Capcom brought us plenty of great Disney games throughout the 8 and 16-bit eras, but DuckTales stands as the only one to jump nearly 25 years into the future. In 2013, the publisher saw fit to dust off this much-loved 1989 platformer for a whole new generation, giving it a modern makeover in the process. That said, outside of adding a unique final level, developer WayForward barely touched the design of the original, and thankfully, this late ’80s platformer remains timeless. This remake also contains the last performance of actor Alan Young performing the voice of Uncle Scrooge, making Remastered even more special.
Chip ‘n Dale: Rescue Rangers
While DuckTales stands out as a great single-player platformer from the NES library, 1990’s Chip ‘n Dale: Rescue Rangers set a new standard for 8-bit multiplayer games. Though you can go through Chip ‘n Dale on your lonesome, this classic is best experienced with another player to add to the cartoony chaos. Rescue Rangers amounts to a fairly short game, but its small collection of levels exude inventiveness, and take full advantage of the stuff-tossing mechanic that stands as the chipmunk protagonists’ one means of offense. And, of course, it wouldn’t be a Capcom/Disney joint without an amazing chiptune soundtrack to back up the action.
The Magical Quest Starring Mickey Mouse
Though their graphics may look dated today, Capcom’s NES Disney games stood out as some of the finest-looking creations on that platform. As expected, Capcom took this same approach when working with the Super Nintendo, and their first Disney game on this console, 1992’s The Magical Quest Starring Mickey Mouse, still looks amazing to this day. And it even expands on the fairly simple design of previous Disney platformers: Mickey can jump and toss objects, but he can also change into a variety of costumes that give him unique powers. Magical Quest received a Game Boy Advance port in 2002—and added Minnie as a playable character—but this fantastic game has been MIA for the past 15 years. It may be wishful thinking, but this one really deserves the DuckTales Remastered treatment.

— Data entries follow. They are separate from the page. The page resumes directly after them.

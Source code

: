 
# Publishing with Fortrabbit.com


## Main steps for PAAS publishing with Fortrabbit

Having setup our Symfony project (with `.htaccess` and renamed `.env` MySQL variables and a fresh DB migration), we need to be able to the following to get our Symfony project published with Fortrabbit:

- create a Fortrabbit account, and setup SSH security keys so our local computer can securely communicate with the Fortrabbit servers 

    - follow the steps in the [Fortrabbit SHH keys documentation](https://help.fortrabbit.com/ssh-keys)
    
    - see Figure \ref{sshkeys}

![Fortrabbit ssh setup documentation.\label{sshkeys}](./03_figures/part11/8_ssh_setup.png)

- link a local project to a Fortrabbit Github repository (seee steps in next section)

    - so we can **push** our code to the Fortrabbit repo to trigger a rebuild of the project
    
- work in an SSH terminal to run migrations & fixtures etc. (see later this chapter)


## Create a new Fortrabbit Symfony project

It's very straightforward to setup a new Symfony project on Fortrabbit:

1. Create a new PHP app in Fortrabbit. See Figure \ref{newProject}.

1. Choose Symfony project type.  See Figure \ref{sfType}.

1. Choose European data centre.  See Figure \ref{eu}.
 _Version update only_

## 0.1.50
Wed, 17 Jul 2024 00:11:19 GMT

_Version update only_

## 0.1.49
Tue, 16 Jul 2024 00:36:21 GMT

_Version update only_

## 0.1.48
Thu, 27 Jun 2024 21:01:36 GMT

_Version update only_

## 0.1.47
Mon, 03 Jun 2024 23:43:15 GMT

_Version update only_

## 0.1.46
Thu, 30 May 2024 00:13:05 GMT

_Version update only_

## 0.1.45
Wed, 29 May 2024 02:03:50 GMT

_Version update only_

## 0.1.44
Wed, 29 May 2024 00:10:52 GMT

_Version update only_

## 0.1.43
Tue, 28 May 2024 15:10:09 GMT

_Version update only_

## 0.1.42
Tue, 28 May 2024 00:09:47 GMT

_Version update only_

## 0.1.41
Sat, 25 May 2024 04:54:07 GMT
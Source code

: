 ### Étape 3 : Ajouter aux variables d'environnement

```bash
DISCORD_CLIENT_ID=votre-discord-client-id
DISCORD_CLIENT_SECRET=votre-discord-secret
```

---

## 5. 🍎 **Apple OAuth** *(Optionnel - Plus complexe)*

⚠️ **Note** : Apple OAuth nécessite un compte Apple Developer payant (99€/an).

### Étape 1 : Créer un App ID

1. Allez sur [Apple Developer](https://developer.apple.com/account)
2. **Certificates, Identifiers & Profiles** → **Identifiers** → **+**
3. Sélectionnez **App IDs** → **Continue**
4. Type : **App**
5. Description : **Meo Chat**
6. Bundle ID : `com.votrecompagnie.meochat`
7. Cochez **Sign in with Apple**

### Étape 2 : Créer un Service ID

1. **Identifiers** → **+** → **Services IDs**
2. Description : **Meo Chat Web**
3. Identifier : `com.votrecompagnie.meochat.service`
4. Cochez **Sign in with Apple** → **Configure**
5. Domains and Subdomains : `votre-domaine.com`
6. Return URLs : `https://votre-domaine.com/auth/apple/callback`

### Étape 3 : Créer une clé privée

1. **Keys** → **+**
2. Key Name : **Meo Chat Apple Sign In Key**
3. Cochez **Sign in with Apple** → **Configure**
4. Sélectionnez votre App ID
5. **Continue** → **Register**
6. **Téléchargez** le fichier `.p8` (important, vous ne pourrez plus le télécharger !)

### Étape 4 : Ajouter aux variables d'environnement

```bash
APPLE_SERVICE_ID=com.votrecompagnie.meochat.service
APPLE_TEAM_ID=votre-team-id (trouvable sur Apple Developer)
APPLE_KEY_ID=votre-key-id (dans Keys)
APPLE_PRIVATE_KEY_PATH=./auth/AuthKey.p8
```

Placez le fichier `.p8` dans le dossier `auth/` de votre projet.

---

Quackshot Starring Donald Duck
Capcom might have held the exclusive rights to make Disney games on Nintendo consoles, but that doesn’t mean Sega kids were left behind. In 1990, the Genesis saw Quackshot, an original platformer that cast Donald Duck in the role of an Indiana Jones-style explorer. Not only did Quackshot give Donald a starring role a few years after being shoved to the side in the DuckTales cartoon; it also gave Disney’s famous duck an inventive plunger gun as both a weapon and a way to reach higher altitudes. Over the course of his 80-plus years on this planet, Donald wouldn’t receive very many starring roles in video games, so we’re lucky Quackshot stands up as a great 16-bit experience all these years later.
Castle of Illusion Starring Mickey Mouse
Before Sonic the Hedgehog could define a generation of 16-bit platformers, Castle of Illusion came into being as another excellent take on the rodent-based side-scroller. Though the design doesn’t aspire to anything overly ambitious, this Mickey Mouse outing made for an absolute must-play when it entered the Genesis’ growing library in 1990. And, seeing as it received a proper and fairly faithful remake in 2013—one supervised by the original creator—you can choose to play Castle of Illusion in its original 16-bit glory, or in a souped-up form with polygonal graphics. Regardless of your choice, it’s always nice to see one of these old Disney games make the jump into the future when so many others have been left behind.